Great results come from hard work in the form of consistent and repeatable workouts, days, weeks, months, and years. Just stay healthy, keep working hard, and have fun![/quote]
What the poster above me said in the above quote.
There is no magic formula to success or even getting those next 15seconds. If you're running 15:13 on a cross course that is predominantly grass/dirt, then I would say effort wise you're already under 15:00. I've found that grass/dirt (flat, not too wet) runs about 3-4sec slower a mile than on a flat road course or track. Most modern track materials, when compressed, actually aid in the spring off of your foot strike. Grass and dirt, not so much. So if that was a cross time I'd say keep doing what you're doing, mixing it up from time to time for variety (keep the body from plateauing). If you take that to a track you're probably close already.
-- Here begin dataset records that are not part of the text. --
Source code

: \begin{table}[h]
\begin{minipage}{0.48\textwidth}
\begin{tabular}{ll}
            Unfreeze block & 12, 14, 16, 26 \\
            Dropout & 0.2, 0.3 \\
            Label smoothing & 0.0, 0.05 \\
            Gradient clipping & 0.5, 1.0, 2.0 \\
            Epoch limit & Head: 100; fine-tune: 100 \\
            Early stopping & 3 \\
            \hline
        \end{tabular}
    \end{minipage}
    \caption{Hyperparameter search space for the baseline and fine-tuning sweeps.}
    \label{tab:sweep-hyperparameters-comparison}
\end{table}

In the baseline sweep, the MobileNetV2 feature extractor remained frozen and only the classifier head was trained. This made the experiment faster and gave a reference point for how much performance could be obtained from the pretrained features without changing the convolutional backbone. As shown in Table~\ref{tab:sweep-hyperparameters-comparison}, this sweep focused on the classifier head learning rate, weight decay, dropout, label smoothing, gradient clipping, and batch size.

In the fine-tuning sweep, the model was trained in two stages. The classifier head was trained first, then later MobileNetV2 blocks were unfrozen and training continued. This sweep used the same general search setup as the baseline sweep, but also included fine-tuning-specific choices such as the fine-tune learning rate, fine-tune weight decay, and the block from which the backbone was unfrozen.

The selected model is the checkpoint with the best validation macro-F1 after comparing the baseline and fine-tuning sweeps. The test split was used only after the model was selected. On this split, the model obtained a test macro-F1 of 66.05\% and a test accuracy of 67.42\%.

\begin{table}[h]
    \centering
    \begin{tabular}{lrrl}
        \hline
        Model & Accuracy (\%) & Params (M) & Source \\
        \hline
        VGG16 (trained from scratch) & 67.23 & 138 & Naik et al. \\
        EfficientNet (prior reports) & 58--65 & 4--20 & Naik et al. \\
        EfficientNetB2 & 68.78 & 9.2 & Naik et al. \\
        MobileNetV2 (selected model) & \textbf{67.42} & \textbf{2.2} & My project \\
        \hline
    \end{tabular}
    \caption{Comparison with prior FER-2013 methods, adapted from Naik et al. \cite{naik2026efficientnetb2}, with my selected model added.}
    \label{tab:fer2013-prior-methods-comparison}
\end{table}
One thing I will add, as you are high school age, and high school athletes are notorious for neglecting this: I think you may be overlooking that it isn't hard workouts, tempos, intervals, weights, xtraining, etc. and how fast or much of them you do. It's not even so much more miles. It's HOW YOU'RE RECOVERING FROM WHAT YOU'RE DOING THAT MATTERS. What are you doing in the hour following a hard workout? What about the day after? It's in recovery that the body makes it's gains. I do agree with some posters here already that you should keep the recoveries in your VO2/anaerobic sessions to a minimum. That simulates the fact there isn't recovery in a race and stimulates your body to adapt to that better than running super fast intervals and taking long rests between them. At least it's worked well for the athletes I've helped over the years.